On the 5 May 2022, the Federal Court handed down judgment in proceedings brought by the corporate regulator against a financial services provider for its failure to have adequate cyber security and cyber resilience risk management controls. That judgment offers important lessons for business owners in managing data and privacy legal risks. [Australian Securities and Investments Commission v RI Advice Group Pty Ltd [2022] FCA 496].

ASIC v RI Advice Group

In an “Australian first”, the Federal Court found in ASIC v RI Advice Group that the financial services provider had breached its license obligations to act efficiently and fairly when it failed to have adequate risk management systems to manage its cyber security risks.

The finding arose from a “significant number” of cyber incidents, ASIC noted, occurring between June 2014 and May 2020. There was proper basis for making declarations – in a form agreed by ASIC and RI Advice – that, as a result of that failure to manage cyber security risks and cyber resilience, the provider had breached its obligations under s912(1)(a) and (h) of the Corporations Act.

In a statement, ASIC deputy chair Sarah Court said: “These cyber-attacks were significant events that allowed third parties to gain unauthorised access to sensitive personal information. It is imperative for all entities, including licensees, to have adequate cybersecurity systems in place to protect against unauthorised access.

“ASIC strongly encourages all entities to follow the advice of the Australian Cyber Security Centre and adopt an enhanced cybersecurity position to improve cyber resilience in light of the heightened cyber-threat environment,” she added.

The court ordered RI Advice to pay $750,000 towards ASIC’s costs and to engage a cyber expert to “identify and implement what, if any, further measures are necessary to adequately manage cyber security risks across RI Advice’s authorised representative network”.

Moreover, Justice Helen Rofe recorded the court’s disapproval of the conduct, noting that the findings should deter other financial services providers from engaging in similar conduct.

The outcome follows reforms introduced on the back of the Hayne royal commission, which denote that failure to comply with certain Australian Financial Services (AFS) licensing obligations, including obligations relating to how cyber risks are addressed, may give rise to a civil penalty.

In this particular case, those cyber incidents occurred before the reforms were introduced.

Key takeaways for the legal profession

In her judgment, Justice Rofe stressed that cyber security should be front of mind for all licensees.

“Cybersecurity risk forms a significant risk connected with the conduct of the business and provision of financial services,” her honour espoused.

“It is not possible to reduce cybersecurity risk to zero, but it is possible to materially reduce cybersecurity risk through adequate cybersecurity documentation and controls to an acceptable level.”

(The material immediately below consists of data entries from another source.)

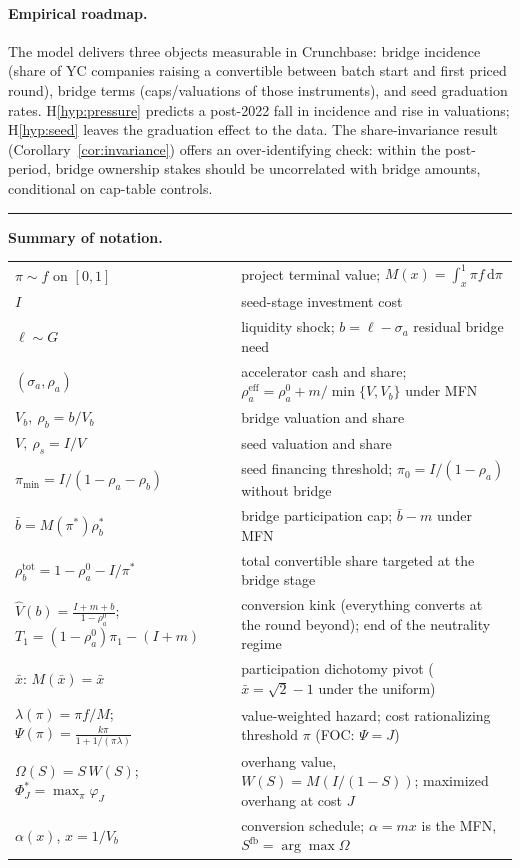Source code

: \documentclass[11pt]{article}
\theoremstyle{definition}
\newcommand{\pimin}{\pi_{\min}}
\newcommand{\dd}{\,\mathrm{d}}
\begin{document}
\paragraph{Empirical roadmap.} The model delivers three objects measurable in Crunchbase: bridge incidence (share of YC companies raising a convertible between batch start and first priced round), bridge terms (caps/valuations of those instruments), and seed graduation rates. H\ref{hyp:pressure} predicts a post-2022 fall in incidence and rise in valuations; H\ref{hyp:seed} leaves the graduation effect to the data. The share-invariance result (Corollary~\ref{cor:invariance}) offers an over-identifying check: within the post-period, bridge ownership stakes should be uncorrelated with bridge amounts, conditional on cap-table controls.

\bigskip
\begin{center}
\rule{0.3\textwidth}{0.4pt}
\end{center}
\bigskip

\noindent\textbf{Summary of notation.}
\begin{center}
\begin{tabular}{ll}
\toprule
$\pi \sim f$ on $[0,1]$ & project terminal value; $M(x)=\int_x^1 \pi f\dd\pi$ \\
$I$ & seed-stage investment cost \\
$\ell \sim G$ & liquidity shock; $b = \ell - \sigma_a$ residual bridge need \\
$(\sigma_a, \rho_a)$ & accelerator cash and share; $\rho_a^{\mathrm{eff}} = \rho_a^0 + m/\min\{V,V_b\}$ under MFN \\
$V_b,\ \rho_b = b/V_b$ & bridge valuation and share \\
$V,\ \rho_s = I/V$ & seed valuation and share \\
$\pimin = I/(1-\rho_a-\rho_b)$ & seed financing threshold; $\pi_0 = I/(1-\rho_a)$ without bridge \\
$\bar b = M(\pi^{*})\rho_b^{*}$ & bridge participation cap; $\bar b - m$ under MFN \\
$\rho_b^{\mathrm{tot}} = 1-\rho_a^0-I/\pi^{*}$ & total convertible share targeted at the bridge stage \\
$\hat V(b)=\frac{I+m+b}{1-\rho_a^0}$; $T_1=(1{-}\rho_a^0)\pi_1-(I{+}m)$ & conversion kink (everything converts at the round beyond); end of the neutrality regime \\
$\bar x$: $M(\bar x)=\bar x$ & participation dichotomy pivot ($\bar x=\sqrt{2}-1$ under the uniform) \\
$\lambda(\pi)=\pi f/M$; $\Psi(\pi)=\frac{k\pi}{1+1/(\pi\lambda)}$ & value-weighted hazard; cost rationalizing threshold $\pi$ (FOC: $\Psi=J$) \\
$\Omega(S)=S\,W(S)$; $\Phi^{*}_J=\max_\pi\varphi_J$ & overhang value, $W(S)=M(I/(1{-}S))$; maximized overhang at cost $J$ \\
$\alpha(x)$, $x=1/V_b$ & conversion schedule; $\alpha=mx$ is the MFN, $S^{\mathrm{fb}}=\arg\max\Omega$ \\
\bottomrule
\end{tabular}
\end{center}
\end{document}
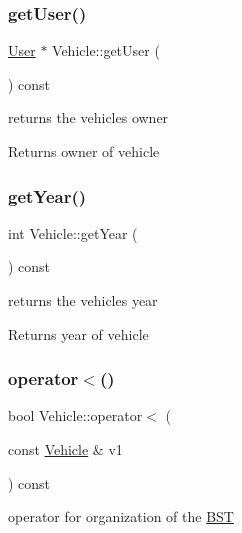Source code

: \subsubsection{\texorpdfstring{get\+User()}{getUser()}}
{\footnotesize\ttfamily \hyperlink{class_user}{User} $\ast$ Vehicle\+::get\+User (\begin{DoxyParamCaption}{ }\end{DoxyParamCaption}) const}



returns the vehicle\textquotesingle{}s owner 

\begin{DoxyReturn}{Returns}
owner of vehicle 
\end{DoxyReturn}
\mbox{\label{group___vehicle_gaa3933383210a75d4c37b66d918ab1526}} 
\subsubsection{\texorpdfstring{get\+Year()}{getYear()}}
{\footnotesize\ttfamily int Vehicle\+::get\+Year (\begin{DoxyParamCaption}{ }\end{DoxyParamCaption}) const}



returns the vehicle\textquotesingle{}s year 

\begin{DoxyReturn}{Returns}
year of vehicle 
\end{DoxyReturn}
\mbox{\label{group___vehicle_ga3e144f33207edd2cdbabcbefea1f3269}} 
\subsubsection{\texorpdfstring{operator$<$()}{operator<()}}
{\footnotesize\ttfamily bool Vehicle\+::operator$<$ (\begin{DoxyParamCaption}\item[{const \hyperlink{class_vehicle}{Vehicle} \&}]{v1 }\end{DoxyParamCaption}) const}



operator for organization of the \hyperlink{class_b_s_t}{B\+ST} 



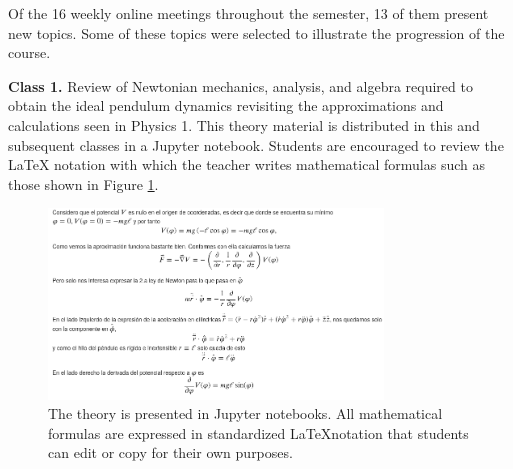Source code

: 

Of the 16 weekly online meetings throughout the semester, 13 of them present new topics. Some of these topics were selected to illustrate the progression of the course.








\textbf{Class 1.} Review of Newtonian mechanics, analysis, and algebra required to obtain the ideal pendulum dynamics revisiting the approximations and calculations seen in Physics 1. This theory material is distributed in this and subsequent classes in a Jupyter notebook. Students are encouraged to review the LaTeX notation with which the teacher writes mathematical formulas such as those shown in Figure \ref{fig:clase1pendulo}.

\begin{figure}[!ht]
\centering
\includegraphics[width=3.5in]{figuras/clase1péndulo.png}
\caption{The theory is presented in Jupyter notebooks. All mathematical formulas are expressed in standardized \LaTeX notation that students can edit or copy for their own purposes.}
\label{fig:clase1pendulo}
\end{figure}


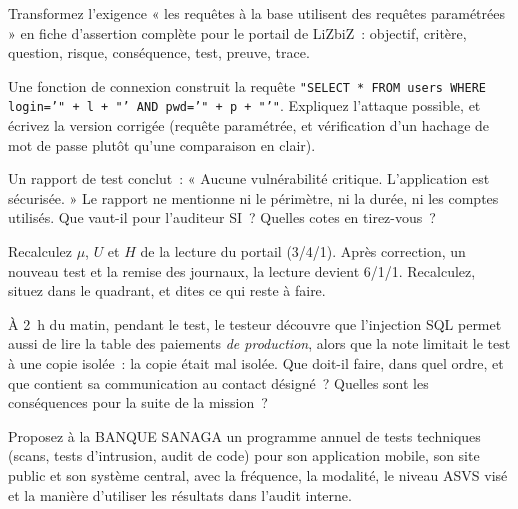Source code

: \begin{boxexo}[title={\ding{45}\quad Exercice~22.5. Une exigence ASVS \niveaumoyen}]
Transformez l'exigence « les requêtes à la base utilisent des requêtes
paramétrées » en fiche d'assertion complète pour le portail de LiZbiZ~:
objectif, critère, question, risque, conséquence, test, preuve, trace.
\end{boxexo}

\begin{boxexo}[title={\ding{45}\quad Exercice~22.6. Corriger le code \niveaumoyen}]
Une fonction de connexion construit la requête
\texttt{"SELECT * FROM users WHERE login='" + l + "' AND pwd='" + p + "'"}.
Expliquez l'attaque possible, et écrivez la version corrigée (requête
paramétrée, et vérification d'un hachage de mot de passe plutôt qu'une
comparaison en clair).
\end{boxexo}

\begin{boxexo}[title={\ding{45}\quad Exercice~22.7. Lire un rapport \niveaumoyen}]
Un rapport de test conclut~: « Aucune vulnérabilité critique. L'application
est sécurisée. » Le rapport ne mentionne ni le périmètre, ni la durée, ni
les comptes utilisés. Que vaut-il pour l'auditeur SI~? Quelles cotes en
tirez-vous~?
\end{boxexo}

\begin{boxexo}[title={\ding{45}\quad Exercice~22.8. Recalculer la lecture \niveaumoyen}]
Recalculez $\mu$, $U$ et $H$ de la lecture du portail (3/4/1). Après
correction, un nouveau test et la remise des journaux, la lecture devient
6/1/1. Recalculez, situez dans le quadrant, et dites ce qui reste à faire.
\end{boxexo}

\begin{boxexo}[title={\ding{45}\quad Exercice~22.9. La faille trouvée la nuit \niveauexpert}]
À 2~h du matin, pendant le test, le testeur découvre que l'injection SQL
permet aussi de lire la table des paiements \emph{de production}, alors
que la note limitait le test à une copie isolée~: la copie était mal
isolée. Que doit-il faire, dans quel ordre, et que contient sa
communication au contact désigné~? Quelles sont les conséquences pour la
suite de la mission~?
\end{boxexo}

\begin{boxexo}[title={\ding{45}\quad Exercice~22.10. Un programme de tests \niveauexpert}]
Proposez à la BANQUE SANAGA un programme annuel de tests techniques
(scans, tests d'intrusion, audit de code) pour son application mobile, son
site public et son système central, avec la fréquence, la modalité, le
niveau ASVS visé et la manière d'utiliser les résultats dans l'audit
interne.
\end{boxexo}

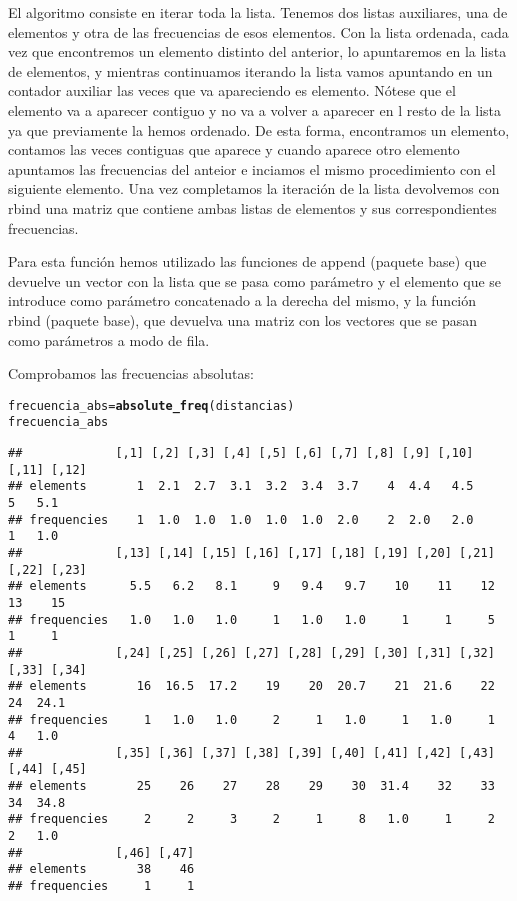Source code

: \documentclass[12pt]{report}\usepackage[]{graphicx}\usepackage[dvipsnames]{xcolor}
\makeatletter
\newcommand{\hlstd}[1]{\textcolor[rgb]{0.345,0.345,0.345}{#1}}%
\newcommand{\hlkwb}[1]{\textcolor[rgb]{0.69,0.353,0.396}{#1}}%
\newcommand{\hlkwd}[1]{\textcolor[rgb]{0.737,0.353,0.396}{\textbf{#1}}}%
\newenvironment{kframe}{%
 \def\at@end@of@kframe{}%
 \ifinner\ifhmode%
  \def\at@end@of@kframe{\end{minipage}}%
  \begin{minipage}{\columnwidth}%
 \fi\fi%
 \def\FrameCommand##1{\hskip\@totalleftmargin \hskip-\fboxsep
 \colorbox{shadecolor}{##1}\hskip-\fboxsep
     \hskip-\linewidth \hskip-\@totalleftmargin \hskip\columnwidth}%
 \MakeFramed {\advance\hsize-\width
   \@totalleftmargin\z@ \linewidth\hsize
   \@setminipage}}%
 {\par\unskip\endMakeFramed%
 \at@end@of@kframe}
\newenvironment{knitrout}{}{} %
\makeatother
\begin{document}
			El algoritmo consiste en iterar toda la lista. Tenemos dos listas auxiliares, una de elementos y otra de las frecuencias de esos elementos. Con la lista ordenada, cada vez que encontremos un elemento distinto del anterior, lo apuntaremos en la lista de elementos, y mientras continuamos iterando la lista vamos apuntando en un contador auxiliar las veces que va apareciendo es elemento. Nótese que el elemento va a aparecer contiguo y no va a volver a aparecer en l resto de la lista ya que previamente la hemos ordenado. De esta forma, encontramos un elemento, contamos las veces contiguas que aparece y cuando aparece otro elemento apuntamos las frecuencias del anteior e inciamos el mismo procedimiento con el siguiente elemento. Una vez completamos la iteración de la lista devolvemos con rbind una matriz que contiene ambas listas de elementos y sus correspondientes frecuencias.
			
			Para esta función hemos utilizado las funciones de append (paquete base) que devuelve un vector con la lista que se pasa como parámetro y el elemento que se introduce como parámetro concatenado a la derecha del mismo, y la función rbind (paquete base), que devuelva una matriz con los vectores que se pasan como parámetros a modo de fila.
			
			Comprobamos las frecuencias absolutas:
			
\begin{knitrout}
\color{fgcolor}\begin{kframe}
\begin{alltt}
\hlstd{frecuencia_abs} \hlkwb{=} \hlkwd{absolute_freq}\hlstd{(distancias)}
\hlstd{frecuencia_abs}
\end{alltt}
\begin{verbatim}
##             [,1] [,2] [,3] [,4] [,5] [,6] [,7] [,8] [,9] [,10] [,11] [,12]
## elements       1  2.1  2.7  3.1  3.2  3.4  3.7    4  4.4   4.5     5   5.1
## frequencies    1  1.0  1.0  1.0  1.0  1.0  2.0    2  2.0   2.0     1   1.0
##             [,13] [,14] [,15] [,16] [,17] [,18] [,19] [,20] [,21] [,22] [,23]
## elements      5.5   6.2   8.1     9   9.4   9.7    10    11    12    13    15
## frequencies   1.0   1.0   1.0     1   1.0   1.0     1     1     5     1     1
##             [,24] [,25] [,26] [,27] [,28] [,29] [,30] [,31] [,32] [,33] [,34]
## elements       16  16.5  17.2    19    20  20.7    21  21.6    22    24  24.1
## frequencies     1   1.0   1.0     2     1   1.0     1   1.0     1     4   1.0
##             [,35] [,36] [,37] [,38] [,39] [,40] [,41] [,42] [,43] [,44] [,45]
## elements       25    26    27    28    29    30  31.4    32    33    34  34.8
## frequencies     2     2     3     2     1     8   1.0     1     2     2   1.0
##             [,46] [,47]
## elements       38    46
## frequencies     1     1
\end{verbatim}
\end{kframe}
\end{knitrout}
			
\end{document}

While this case focuses on the particular risks present in the financial services sector, it is reasonable to assert that it is now more important than ever that all organisations take steps to improve their cybersecurity, ensuring that their systems and processes for managing cyber risk can respond to the evolving nature and profile of the risks.

‘Clear message to corporate Australia’

The “landmark” ruling, KordaMentha executive director Noah Jacobson wrote, should sound “major warning bells” about risk management strategies pertaining to cyber.

It sends a “clear message to corporate Australia”, he opined, that cyber security regulators are not actively enforcing minimum security expectations.

“Organisations must take seriously the need to implement cybersecurity programs and keep them up to date. The stark reality is, this landmark case is only the beginning as it is now the ideal springboard for all regulators, not just ASIC, to pursue the many similar cases they have waiting in the wings,” he said.

“The case also plainly demonstrates the significant expense saved by onboarding cybersecurity programs and addressing risks before as well as when they arise. RI Advice could potentially have avoided legal action and major financial consequences had it put adequate cybersecurity programs in place and adopted remediation strategies following the attacks on its servers.”

“Significant reputational damage aside (within hours of the ruling Insignia shares fell 1.03 per cent to $3.36), consider the expense now faced by RI Advice. Meeting the court order’s lengthy list of requirements will potentially run into millions of dollars – money that could have been saved by having appropriate risk management in place and addressing issues as they arose,” Mr Jacobson continued.

Those running or acquiring corporations across Australia, no matter their size or industry, are on notice, he surmised.

“If cybersecurity is continually swept under the carpet, dismissed as being too expensive to implement or merely paid lip service, the consequences are now very real and possibly dire,” he said.

Governance and compliance

Clyde & Co partners Avryl Lattin and Alec Christie reflected that this case is “confirmation” of what has been witnessed in the last year or so in terms of increased regulatory focus on cyber security.

The decision may not have established a proscriptive standard for regulated entities, they said, but it is “nonetheless a watershed moment”.

“While this consent judgment did not define specifically what measures AFSL holders must have in place to manage cyber risk, it establishes that a standard of care is required and what is reasonable in the circumstances,” the pair outlined.

“That is, AFSL holders must have appropriate documentation, controls and risk management systems in place to ‘adequately’ manage risk in respect of cybersecurity and cyber resilience. The adequacy of such arrangements is to be determined by experts (such as qualified and experienced IT security firms) but the arrangements must at least meet general community expectations.”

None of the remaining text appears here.